◆ HOW TO COMPLETE THIS TASK: Select, from the data, each line where "specified" occurs.

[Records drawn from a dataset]
★ ★ ★ ★

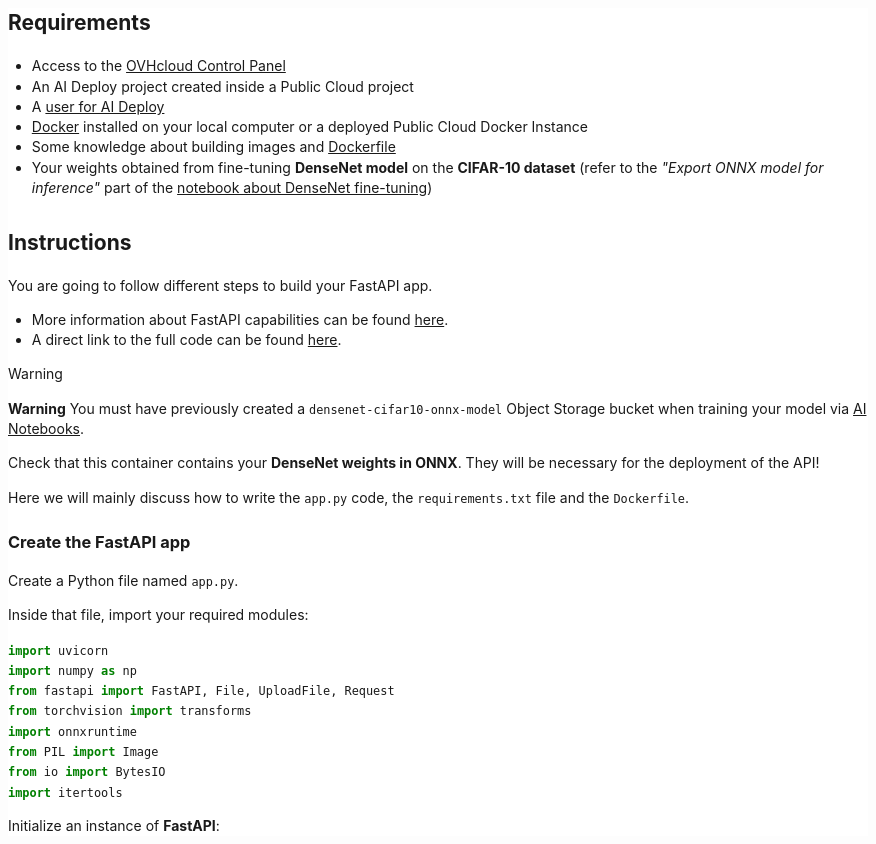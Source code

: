 ## Requirements

- Access to the [OVHcloud Control Panel](https://www.ovh.com/auth/?action=gotomanager&from=https://www.ovh.pt/&ovhSubsidiary=pt)
- An AI Deploy project created inside a Public Cloud project
- A [user for AI Deploy](/pages/public_cloud/ai_machine_learning/gi_01_manage_users)
- [Docker](https://www.docker.com/get-started) installed on your local computer or a deployed Public Cloud Docker Instance
- Some knowledge about building images and [Dockerfile](https://docs.docker.com/engine/reference/builder/)
- Your weights obtained from fine-tuning **DenseNet model** on the **CIFAR-10 dataset** (refer to the *"Export ONNX model for inference"* part of the [notebook about DenseNet fine-tuning](https://github.com/ovh/ai-training-examples/blob/main/notebooks/go-further/onnx/notebook_finetune_densenet_export_onnx.ipynb))

## Instructions

You are going to follow different steps to build your FastAPI app.

- More information about FastAPI capabilities can be found [here](https://fastapi.tiangolo.com/).
- A direct link to the full code can be found [here](https://github.com/ovh/ai-training-examples/tree/main/apps/fastapi/image-classification-densenet-onnx-api).

> [!warning]
> **Warning**
> You must have previously created a `densenet-cifar10-onnx-model` Object Storage bucket when training your model via [AI Notebooks](/pages/public_cloud/ai_machine_learning/notebook_tuto_15_finetune_export_onnx_model).
>
> Check that this container contains your **DenseNet weights in ONNX**. They will be necessary for the deployment of the API!
>

Here we will mainly discuss how to write the `app.py` code, the `requirements.txt` file and the `Dockerfile`.

### Create the FastAPI app

Create a Python file named `app.py`.

Inside that file, import your required modules:

```python
import uvicorn
import numpy as np
from fastapi import FastAPI, File, UploadFile, Request
from torchvision import transforms
import onnxruntime
from PIL import Image
from io import BytesIO
import itertools
```

Initialize an instance of **FastAPI**:
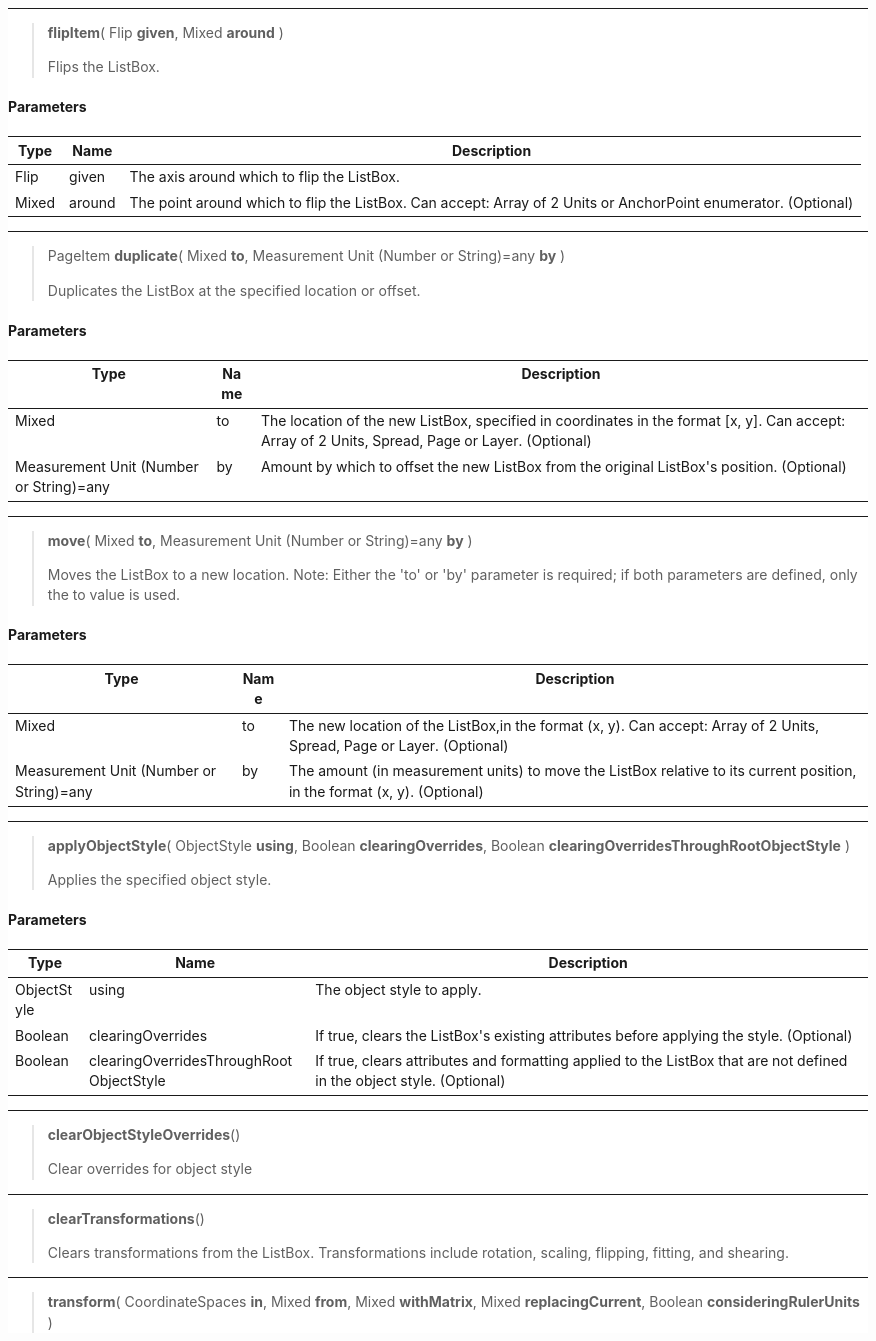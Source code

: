 *** 
> **flipItem**( Flip **given**, Mixed **around** )
> 
> Flips the ListBox.
#### Parameters
| Type | Name | Description |
|---|---|---|
| Flip | given | The axis around which to flip the ListBox. |
| Mixed | around | The point around which to flip the ListBox. Can accept: Array of 2 Units or AnchorPoint enumerator. (Optional) |

*** 
> PageItem **duplicate**( Mixed **to**, Measurement Unit (Number or String)=any **by** )
> 
> Duplicates the ListBox at the specified location or offset.
#### Parameters
| Type | Name | Description |
|---|---|---|
| Mixed | to | The location of the new ListBox, specified in coordinates in the format [x, y]. Can accept: Array of 2 Units, Spread, Page or Layer. (Optional) |
| Measurement Unit (Number or String)=any | by | Amount by which to offset the new ListBox from the original ListBox's position. (Optional) |

*** 
> **move**( Mixed **to**, Measurement Unit (Number or String)=any **by** )
> 
> Moves the ListBox to a new location. Note: Either the 'to' or 'by' parameter is required; if both parameters are defined, only the to value is used.
#### Parameters
| Type | Name | Description |
|---|---|---|
| Mixed | to | The new location of the ListBox,in the format (x, y). Can accept: Array of 2 Units, Spread, Page or Layer. (Optional) |
| Measurement Unit (Number or String)=any | by | The amount (in measurement units) to move the ListBox relative to its current position, in the format (x, y). (Optional) |

*** 
> **applyObjectStyle**( ObjectStyle **using**, Boolean **clearingOverrides**, Boolean **clearingOverridesThroughRootObjectStyle** )
> 
> Applies the specified object style.
#### Parameters
| Type | Name | Description |
|---|---|---|
| ObjectStyle | using | The object style to apply. |
| Boolean | clearingOverrides | If true, clears the ListBox's existing attributes before applying the style. (Optional) |
| Boolean | clearingOverridesThroughRootObjectStyle | If true, clears attributes and formatting applied to the ListBox that are not defined in the object style. (Optional) |

*** 
> **clearObjectStyleOverrides**()
> 
> Clear overrides for object style
*** 
> **clearTransformations**()
> 
> Clears transformations from the ListBox. Transformations include rotation, scaling, flipping, fitting, and shearing.
*** 
> **transform**( CoordinateSpaces **in**, Mixed **from**, Mixed **withMatrix**, Mixed **replacingCurrent**, Boolean **consideringRulerUnits** )
> 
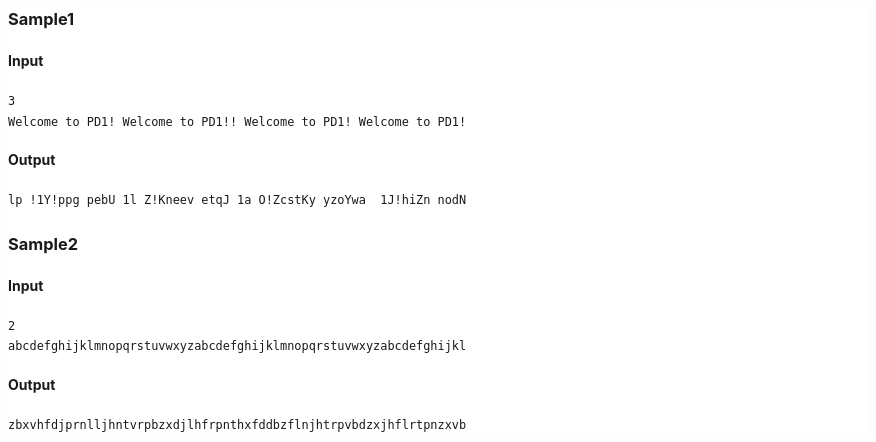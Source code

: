 ### Sample1

#### Input

    3
    Welcome to PD1! Welcome to PD1!! Welcome to PD1! Welcome to PD1!

#### Output

    lp !1Y!ppg pebU 1l Z!Kneev etqJ 1a O!ZcstKy yzoYwa  1J!hiZn nodN

</div>

<div>

### Sample2

#### Input

    2
    abcdefghijklmnopqrstuvwxyzabcdefghijklmnopqrstuvwxyzabcdefghijkl

#### Output

    zbxvhfdjprnlljhntvrpbzxdjlhfrpnthxfddbzflnjhtrpvbdzxjhflrtpnzxvb

</div>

★ ★ ★ ★

◆ RESPONSE BOX:
> Duplicates the ListBox at the specified location or offset.
| Mixed | to | The location of the new ListBox, specified in coordinates in the format [x, y]. Can accept: Array of 2 Units, Spread, Page or Layer. (Optional) |
> Applies the specified object style.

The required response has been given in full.